Look below for the line containing "## In Houses of Worship"; from there through the line containing "Don't take flash", both lines included, please set down each line exactly and nothing else.
Start of Listed entries
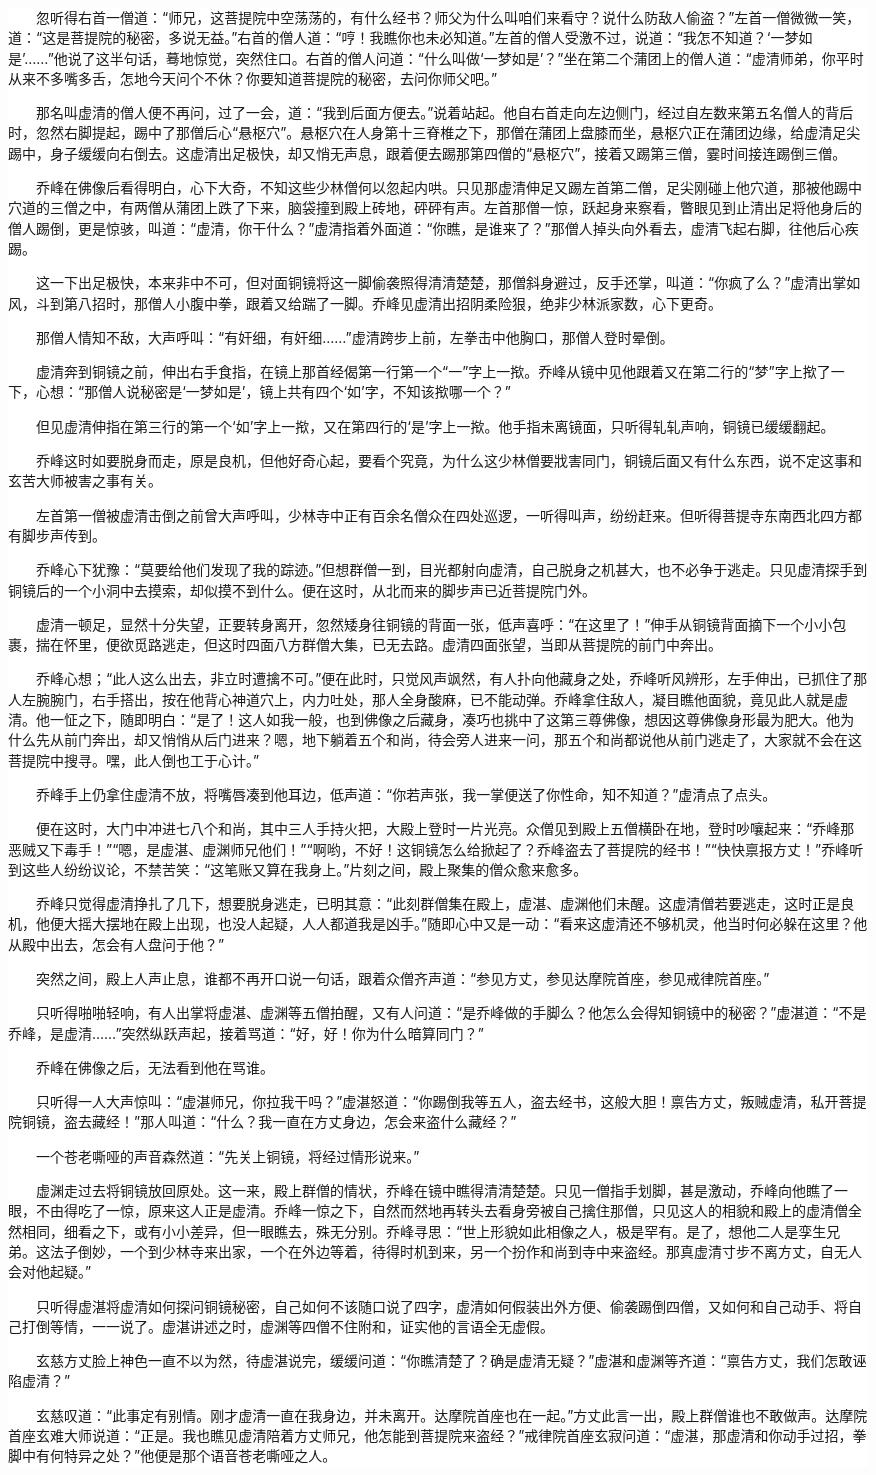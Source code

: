 　　忽听得右首一僧道：“师兄，这菩提院中空荡荡的，有什么经书？师父为什么叫咱们来看守？说什么防敌人偷盗？”左首一僧微微一笑，道：“这是菩提院的秘密，多说无益。”右首的僧人道：“哼！我瞧你也未必知道。”左首的僧人受激不过，说道：“我怎不知道？‘一梦如是’……”他说了这半句话，蓦地惊觉，突然住口。右首的僧人问道：“什么叫做‘一梦如是’？”坐在第二个蒲团上的僧人道：“虚清师弟，你平时从来不多嘴多舌，怎地今天问个不休？你要知道菩提院的秘密，去问你师父吧。” 

　　那名叫虚清的僧人便不再问，过了一会，道：“我到后面方便去。”说着站起。他自右首走向左边侧门，经过自左数来第五名僧人的背后时，忽然右脚提起，踢中了那僧后心“悬枢穴”。悬枢穴在人身第十三脊椎之下，那僧在蒲团上盘膝而坐，悬枢穴正在蒲团边缘，给虚清足尖踢中，身子缓缓向右倒去。这虚清出足极快，却又悄无声息，跟着便去踢那第四僧的“悬枢穴”，接着又踢第三僧，霎时间接连踢倒三僧。 

　　乔峰在佛像后看得明白，心下大奇，不知这些少林僧何以忽起内哄。只见那虚清伸足又踢左首第二僧，足尖刚碰上他穴道，那被他踢中穴道的三僧之中，有两僧从蒲团上跌了下来，脑袋撞到殿上砖地，砰砰有声。左首那僧一惊，跃起身来察看，瞥眼见到止清出足将他身后的僧人踢倒，更是惊骇，叫道：“虚清，你干什么？”虚清指着外面道：“你瞧，是谁来了？”那僧人掉头向外看去，虚清飞起右脚，往他后心疾踢。 

　　这一下出足极快，本来非中不可，但对面铜镜将这一脚偷袭照得清清楚楚，那僧斜身避过，反手还掌，叫道：“你疯了么？”虚清出掌如风，斗到第八招时，那僧人小腹中拳，跟着又给踹了一脚。乔峰见虚清出招阴柔险狠，绝非少林派家数，心下更奇。 

　　那僧人情知不敌，大声呼叫：“有奸细，有奸细……”虚清跨步上前，左拳击中他胸口，那僧人登时晕倒。 

　　虚清奔到铜镜之前，伸出右手食指，在镜上那首经偈第一行第一个“一”字上一揿。乔峰从镜中见他跟着又在第二行的“梦”字上揿了一下，心想：“那僧人说秘密是‘一梦如是’，镜上共有四个‘如’字，不知该揿哪一个？” 

　　但见虚清伸指在第三行的第一个‘如’字上一揿，又在第四行的‘是’字上一揿。他手指未离镜面，只听得轧轧声响，铜镜已缓缓翻起。 

　　乔峰这时如要脱身而走，原是良机，但他好奇心起，要看个究竟，为什么这少林僧要戕害同门，铜镜后面又有什么东西，说不定这事和玄苦大师被害之事有关。 

　　左首第一僧被虚清击倒之前曾大声呼叫，少林寺中正有百余名僧众在四处巡逻，一听得叫声，纷纷赶来。但听得菩提寺东南西北四方都有脚步声传到。 

　　乔峰心下犹豫：“莫要给他们发现了我的踪迹。”但想群僧一到，目光都射向虚清，自己脱身之机甚大，也不必争于逃走。只见虚清探手到铜镜后的一个小洞中去摸索，却似摸不到什么。便在这时，从北而来的脚步声已近菩提院门外。 

　　虚清一顿足，显然十分失望，正要转身离开，忽然矮身往铜镜的背面一张，低声喜呼：“在这里了！”伸手从铜镜背面摘下一个小小包裹，揣在怀里，便欲觅路逃走，但这时四面八方群僧大集，已无去路。虚清四面张望，当即从菩提院的前门中奔出。 

　　乔峰心想；“此人这么出去，非立时遭擒不可。”便在此时，只觉风声飒然，有人扑向他藏身之处，乔峰听风辨形，左手伸出，已抓住了那人左腕腕门，右手搭出，按在他背心神道穴上，内力吐处，那人全身酸麻，已不能动弹。乔峰拿住敌人，凝目瞧他面貌，竟见此人就是虚清。他一怔之下，随即明白：“是了！这人如我一般，也到佛像之后藏身，凑巧也挑中了这第三尊佛像，想因这尊佛像身形最为肥大。他为什么先从前门奔出，却又悄悄从后门进来？嗯，地下躺着五个和尚，待会旁人进来一问，那五个和尚都说他从前门逃走了，大家就不会在这菩提院中搜寻。嘿，此人倒也工于心计。” 

　　乔峰手上仍拿住虚清不放，将嘴唇凑到他耳边，低声道：“你若声张，我一掌便送了你性命，知不知道？”虚清点了点头。 

　　便在这时，大门中冲进七八个和尚，其中三人手持火把，大殿上登时一片光亮。众僧见到殿上五僧横卧在地，登时吵嚷起来：“乔峰那恶贼又下毒手！”“嗯，是虚湛、虚渊师兄他们！”“啊哟，不好！这铜镜怎么给掀起了？乔峰盗去了菩提院的经书！”“快快禀报方丈！”乔峰听到这些人纷纷议论，不禁苦笑：“这笔账又算在我身上。”片刻之间，殿上聚集的僧众愈来愈多。 

　　乔峰只觉得虚清挣扎了几下，想要脱身逃走，已明其意：“此刻群僧集在殿上，虚湛、虚渊他们未醒。这虚清僧若要逃走，这时正是良机，他便大摇大摆地在殿上出现，也没人起疑，人人都道我是凶手。”随即心中又是一动：“看来这虚清还不够机灵，他当时何必躲在这里？他从殿中出去，怎会有人盘问于他？” 

　　突然之间，殿上人声止息，谁都不再开口说一句话，跟着众僧齐声道：“参见方丈，参见达摩院首座，参见戒律院首座。” 

　　只听得啪啪轻响，有人出掌将虚湛、虚渊等五僧拍醒，又有人问道：“是乔峰做的手脚么？他怎么会得知铜镜中的秘密？”虚湛道：“不是乔峰，是虚清……”突然纵跃声起，接着骂道：“好，好！你为什么暗算同门？” 

　　乔峰在佛像之后，无法看到他在骂谁。 

　　只听得一人大声惊叫：“虚湛师兄，你拉我干吗？”虚湛怒道：“你踢倒我等五人，盗去经书，这般大胆！禀告方丈，叛贼虚清，私开菩提院铜镜，盗去藏经！”那人叫道：“什么？我一直在方丈身边，怎会来盗什么藏经？” 

　　一个苍老嘶哑的声音森然道：“先关上铜镜，将经过情形说来。” 

　　虚渊走过去将铜镜放回原处。这一来，殿上群僧的情状，乔峰在镜中瞧得清清楚楚。只见一僧指手划脚，甚是激动，乔峰向他瞧了一眼，不由得吃了一惊，原来这人正是虚清。乔峰一惊之下，自然而然地再转头去看身旁被自己擒住那僧，只见这人的相貌和殿上的虚清僧全然相同，细看之下，或有小小差异，但一眼瞧去，殊无分别。乔峰寻思：“世上形貌如此相像之人，极是罕有。是了，想他二人是孪生兄弟。这法子倒妙，一个到少林寺来出家，一个在外边等着，待得时机到来，另一个扮作和尚到寺中来盗经。那真虚清寸步不离方丈，自无人会对他起疑。” 

　　只听得虚湛将虚清如何探问铜镜秘密，自己如何不该随口说了四字，虚清如何假装出外方便、偷袭踢倒四僧，又如何和自己动手、将自己打倒等情，一一说了。虚湛讲述之时，虚渊等四僧不住附和，证实他的言语全无虚假。 

　　玄慈方丈脸上神色一直不以为然，待虚湛说完，缓缓问道：“你瞧清楚了？确是虚清无疑？”虚湛和虚渊等齐道：“禀告方丈，我们怎敢诬陷虚清？” 

　　玄慈叹道：“此事定有别情。刚才虚清一直在我身边，并未离开。达摩院首座也在一起。”方丈此言一出，殿上群僧谁也不敢做声。达摩院首座玄难大师说道：“正是。我也瞧见虚清陪着方丈师兄，他怎能到菩提院来盗经？”戒律院首座玄寂问道：“虚湛，那虚清和你动手过招，拳脚中有何特异之处？”他便是那个语音苍老嘶哑之人。 
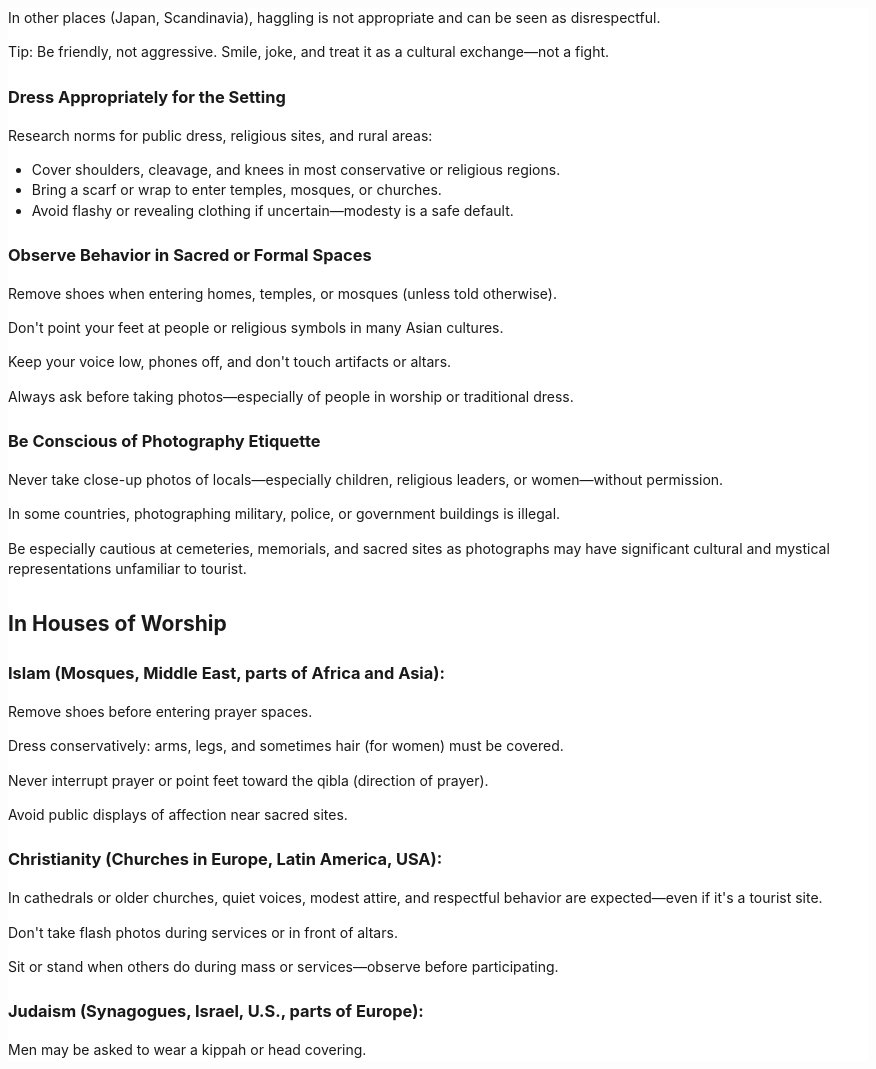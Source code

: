 In other places (Japan, Scandinavia), haggling is not appropriate and can be seen as disrespectful.

Tip: Be friendly, not aggressive. Smile, joke, and treat it as a cultural exchange—not a fight.

### Dress Appropriately for the Setting

Research norms for public dress, religious sites, and rural areas:

- Cover shoulders, cleavage, and knees in most conservative or religious regions.
- Bring a scarf or wrap to enter temples, mosques, or churches.
- Avoid flashy or revealing clothing if uncertain—modesty is a safe default.

### Observe Behavior in Sacred or Formal Spaces

Remove shoes when entering homes, temples, or mosques (unless told otherwise).

Don't point your feet at people or religious symbols in many Asian cultures.

Keep your voice low, phones off, and don't touch artifacts or altars.

Always ask before taking photos—especially of people in worship or traditional dress.

### Be Conscious of Photography Etiquette

Never take close-up photos of locals—especially children, religious leaders, or women—without permission.

In some countries, photographing military, police, or government buildings is illegal.

Be especially cautious at cemeteries, memorials, and sacred sites as photographs may have significant cultural and mystical representations unfamiliar to tourist.

## In Houses of Worship

### Islam (Mosques, Middle East, parts of Africa and Asia):

Remove shoes before entering prayer spaces.

Dress conservatively: arms, legs, and sometimes hair (for women) must be covered.

Never interrupt prayer or point feet toward the qibla (direction of prayer).

Avoid public displays of affection near sacred sites.

### Christianity (Churches in Europe, Latin America, USA):

In cathedrals or older churches, quiet voices, modest attire, and respectful behavior are expected—even if it's a tourist site.

Don't take flash photos during services or in front of altars.

Sit or stand when others do during mass or services—observe before participating.

### Judaism (Synagogues, Israel, U.S., parts of Europe):

Men may be asked to wear a kippah or head covering.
End of Listed entries
Solution for this exercise:
## In Houses of Worship

### Islam (Mosques, Middle East, parts of Africa and Asia):

Remove shoes before entering prayer spaces.

Dress conservatively: arms, legs, and sometimes hair (for women) must be covered.

Never interrupt prayer or point feet toward the qibla (direction of prayer).

Avoid public displays of affection near sacred sites.

### Christianity (Churches in Europe, Latin America, USA):

In cathedrals or older churches, quiet voices, modest attire, and respectful behavior are expected—even if it's a tourist site.

Don't take flash photos during services or in front of altars.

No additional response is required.